County of Yolo v. Garcia

Decision Date16 December 1993
Docket NumberNo. C014003,C014003
Citation25 Cal.Rptr.2d 681,20 Cal.App.4th 1771
CourtCalifornia Court of Appeals Court of Appeals
PartiesCOUNTY OF YOLO et al., Plaintiffs and Respondents, v. Michelle Yvonne GARCIA, Defendant and Appellant.

Legal Services of Northern California, Inc., David E. Jones, Gary F. Smith, Woodland, for defendant and appellant.

David C. Henderson, Dist. Atty., William C. Schemel, Deputy Dist. Atty., for plaintiffs and respondents.
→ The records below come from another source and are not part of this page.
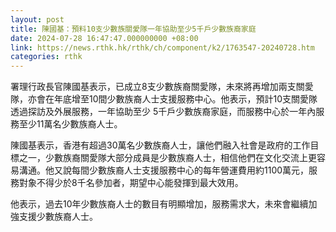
 ```yaml
---
layout: post
title: 陳國基：預料10支少數族關愛隊一年協助至少5千戶少數族裔家庭
date: 2024-07-28 16:47:47.000000000 +08:00
link: https://news.rthk.hk/rthk/ch/component/k2/1763547-20240728.htm
categories: rthk
---
```


署理行政長官陳國基表示，已成立8支少數族裔關愛隊，未來將再增加兩支關愛隊，亦會在年底增至10間少數族裔人士支援服務中心。他表示，預計10支關愛隊透過探訪及外展服務，一年協助至少 5千戶少數族裔家庭，而服務中心於一年內服務至少11萬名少數族裔人士。

陳國基表示，香港有超過30萬名少數族裔人士，讓他們融入社會是政府的工作目標之一，少數族裔關愛隊大部分成員是少數族裔人士，相信他們在文化交流上更容易溝通。他又說每間少數族裔人士支援服務中心的每年營運費用約1100萬元，服務對象不得少於8千名參加者，期望中心能發揮到最大效用。

他表示，過去10年少數族裔人士的數目有明顯增加，服務需求大，未來會繼續加強支援少數族裔人士。
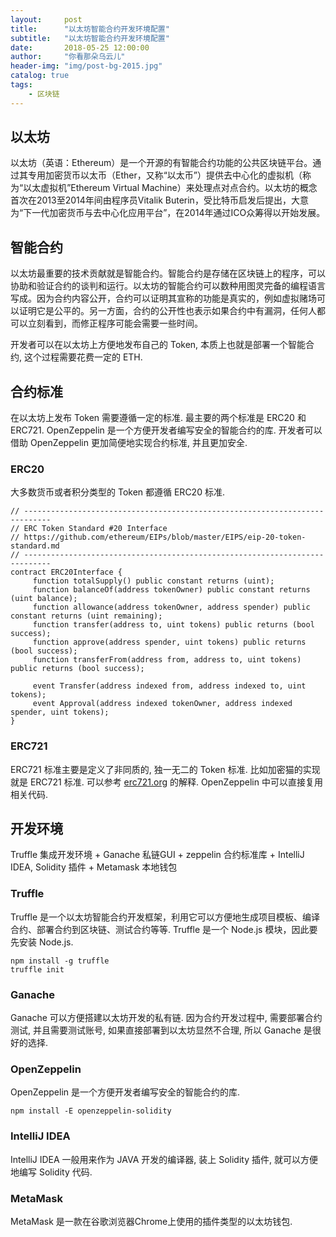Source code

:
 ```yaml
---
layout:     post
title:      "以太坊智能合约开发环境配置"
subtitle:   "以太坊智能合约开发环境配置"
date:       2018-05-25 12:00:00
author:     "你看那朵乌云儿"
header-img: "img/post-bg-2015.jpg"
catalog: true
tags:
    - 区块链
---
```




## 以太坊

以太坊（英语：Ethereum）是一个开源的有智能合约功能的公共区块链平台。通过其专用加密货币以太币（Ether，又称“以太币”）提供去中心化的虚拟机（称为“以太虚拟机”Ethereum Virtual Machine）来处理点对点合约。以太坊的概念首次在2013至2014年间由程序员Vitalik Buterin，受比特币启发后提出，大意为“下一代加密货币与去中心化应用平台”，在2014年通过ICO众筹得以开始发展。

## 智能合约

以太坊最重要的技术贡献就是智能合约。智能合约是存储在区块链上的程序，可以协助和验证合约的谈判和运行。以太坊的智能合约可以数种用图灵完备的编程语言写成。因为合约内容公开，合约可以证明其宣称的功能是真实的，例如虚拟赌场可以证明它是公平的。另一方面，合约的公开性也表示如果合约中有漏洞，任何人都可以立刻看到，而修正程序可能会需要一些时间。

开发者可以在以太坊上方便地发布自己的 Token, 本质上也就是部署一个智能合约, 这个过程需要花费一定的 ETH. 

## 合约标准

在以太坊上发布 Token 需要遵循一定的标准. 最主要的两个标准是 ERC20 和 ERC721. OpenZeppelin 是一个方便开发者编写安全的智能合约的库. 开发者可以借助 OpenZeppelin 更加简便地实现合约标准, 并且更加安全.

### ERC20

大多数货币或者积分类型的 Token 都遵循 ERC20 标准.

	// ----------------------------------------------------------------------------
	// ERC Token Standard #20 Interface
	// https://github.com/ethereum/EIPs/blob/master/EIPS/eip-20-token-standard.md
	// ----------------------------------------------------------------------------
	contract ERC20Interface {
   		 function totalSupply() public constant returns (uint);
	   	 function balanceOf(address tokenOwner) public constant returns (uint balance);
		 function allowance(address tokenOwner, address spender) public constant returns (uint remaining);
   		 function transfer(address to, uint tokens) public returns (bool success);
    	 function approve(address spender, uint tokens) public returns (bool success);
	     function transferFrom(address from, address to, uint tokens) public returns (bool success);

    	 event Transfer(address indexed from, address indexed to, uint tokens);
	     event Approval(address indexed tokenOwner, address indexed spender, uint tokens);
	}


### ERC721

ERC721 标准主要是定义了非同质的, 独一无二的 Token 标准. 比如加密猫的实现就是 ERC721 标准. 可以参考 [erc721.org](http://erc721.org/) 的解释. OpenZeppelin 中可以直接复用相关代码.

## 开发环境

Truffle 集成开发环境 + Ganache 私链GUI + zeppelin 合约标准库 + IntelliJ IDEA, Solidity 插件 + Metamask 本地钱包

### Truffle

Truffle 是一个以太坊智能合约开发框架，利用它可以方便地生成项目模板、编译合约、部署合约到区块链、测试合约等等. Truffle 是一个 Node.js 模块，因此要先安装 Node.js.  

	npm install -g truffle
	truffle init


### Ganache

Ganache 可以方便搭建以太坊开发的私有链. 因为合约开发过程中, 需要部署合约测试, 并且需要测试账号, 如果直接部署到以太坊显然不合理, 所以 Ganache 是很好的选择.

### OpenZeppelin

OpenZeppelin 是一个方便开发者编写安全的智能合约的库.

	npm install -E openzeppelin-solidity

### IntelliJ IDEA

IntelliJ IDEA 一般用来作为 JAVA 开发的编译器, 装上 Solidity 插件, 就可以方便地编写 Solidity 代码.

### MetaMask

MetaMask 是一款在谷歌浏览器Chrome上使用的插件类型的以太坊钱包.



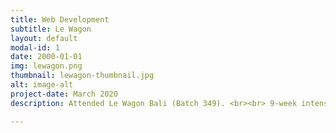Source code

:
 ```yaml
---
title: Web Development
subtitle: Le Wagon
layout: default
modal-id: 1
date: 2000-01-01
img: lewagon.png
thumbnail: lewagon-thumbnail.jpg
alt: image-alt
project-date: March 2020
description: Attended Le Wagon Bali (Batch 349). <br><br> 9-week intensive coding bootcamp learning HTML, CSS, Bootstrap, JavaScript ES2015, SQL, git, GitHub, Heroku and Ruby on Rails. Designed, implemented and shipped to production a clone of AirBnB and a Rails prototype of a personal custom project.

---
```

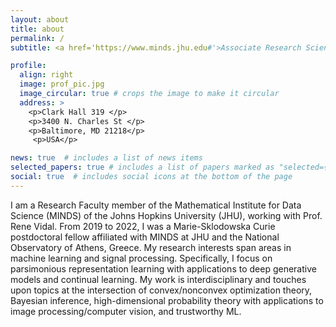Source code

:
 ```yaml
---
layout: about
title: about
permalink: /
subtitle: <a href='https://www.minds.jhu.edu#'>Associate Research Scientist @ MINDS, Johns Hopkins University</a>. 

profile:
  align: right
  image: prof_pic.jpg
  image_circular: true # crops the image to make it circular
  address: >
    <p>Clark Hall 319 </p>
    <p>3400 N. Charles St </p>
    <p>Baltimore, MD 21218</p>
     <p>USA</p>

news: true  # includes a list of news items
selected_papers: true # includes a list of papers marked as "selected={true}"
social: true  # includes social icons at the bottom of the page
---
```

I am a Research Faculty member of the Mathematical Institute for Data Science (MINDS) of the Johns Hopkins University (JHU), working with Prof. Rene Vidal. From 2019 to 2022, I was a Marie-Sklodowska Curie postdoctoral fellow affiliated with MINDS at JHU and the National Observatory of Athens, Greece. My research interests span areas in machine learning and signal processing. Specifically, I focus on parsimonious representation learning with applications to deep generative models and continual learning. My work is interdisciplinary and touches upon topics at the intersection of convex/nonconvex optimization theory, Bayesian inference, high-dimensional probability theory with applications to image processing/computer vision, and trustworthy ML.

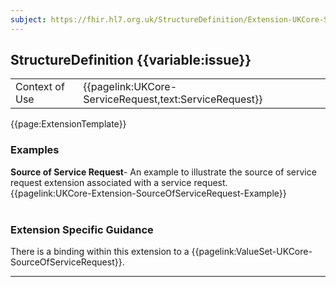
 ```yaml
---
subject: https://fhir.hl7.org.uk/StructureDefinition/Extension-UKCore-SourceOfServiceRequest
---
```

## StructureDefinition {{variable:issue}}

<table id="addToTranspose">
<tr><td>Context of Use</td>
<td>{{pagelink:UKCore-ServiceRequest,text:ServiceRequest}}</td>
</tr>
</table>

{{page:ExtensionTemplate}}

<div id="Examples" class="tabcontent">
  <h3>Examples</h3>
  <b>Source of Service Request</b>- An example to illustrate the source of service request extension associated with a service request.<br>
{{pagelink:UKCore-Extension-SourceOfServiceRequest-Example}}
<br><br>
</div>

<h3 id="guidance-sourceofservicerequest">Extension Specific Guidance</h3>

There is a binding within this extension to a {{pagelink:ValueSet-UKCore-SourceOfServiceRequest}}.

---
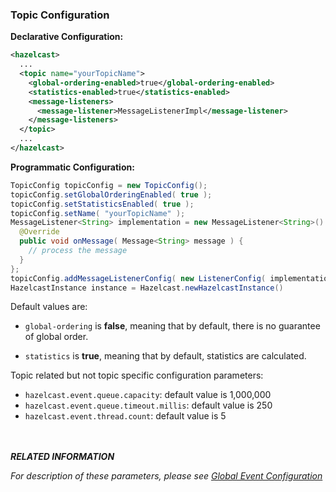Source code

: 

### Topic Configuration

**Declarative Configuration:**

```xml
<hazelcast>
  ...
  <topic name="yourTopicName">
    <global-ordering-enabled>true</global-ordering-enabled>
    <statistics-enabled>true</statistics-enabled>
    <message-listeners>
      <message-listener>MessageListenerImpl</message-listener>
    </message-listeners>
  </topic>
  ...
</hazelcast>
```

**Programmatic Configuration:**

```java
TopicConfig topicConfig = new TopicConfig();
topicConfig.setGlobalOrderingEnabled( true );
topicConfig.setStatisticsEnabled( true );
topicConfig.setName( "yourTopicName" );
MessageListener<String> implementation = new MessageListener<String>() {
  @Override
  public void onMessage( Message<String> message ) {
    // process the message
  }
};
topicConfig.addMessageListenerConfig( new ListenerConfig( implementation ) );
HazelcastInstance instance = Hazelcast.newHazelcastInstance()
```

Default values are:

- `global-ordering` is **false**, meaning that by default, there is no guarantee of global order.

- `statistics` is **true**, meaning that by default, statistics are calculated.

Topic related but not topic specific configuration parameters:

   - `hazelcast.event.queue.capacity`: default value is 1,000,000
   - `hazelcast.event.queue.timeout.millis`: default value is 250
   - `hazelcast.event.thread.count`: default value is 5
   
<br></br>
***RELATED INFORMATION*** 

*For description of these parameters, please see [Global Event Configuration](#global-event-configuration)*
BLEASE, Acting Presiding Justice.

Michelle Garcia appeals from a judgment in favor of the County of Yolo (the County) directing that she pay child support under Welfare and Institutions Code section 11350. 1 The judgment awards the County restitution of a portion of the Aid for Families with Dependent Children (AFDC) benefits paid Garcia on behalf of her older son, during a period when he was in foster care. Garcia contends that the court erred because her sole income was AFDC benefits and there was no showing she shirked her obligation to seek work. She also contends that the court erred because she was the caretaker of her younger son, who was less than three years old, and thus exempt from seeking work under the AFDC statutes.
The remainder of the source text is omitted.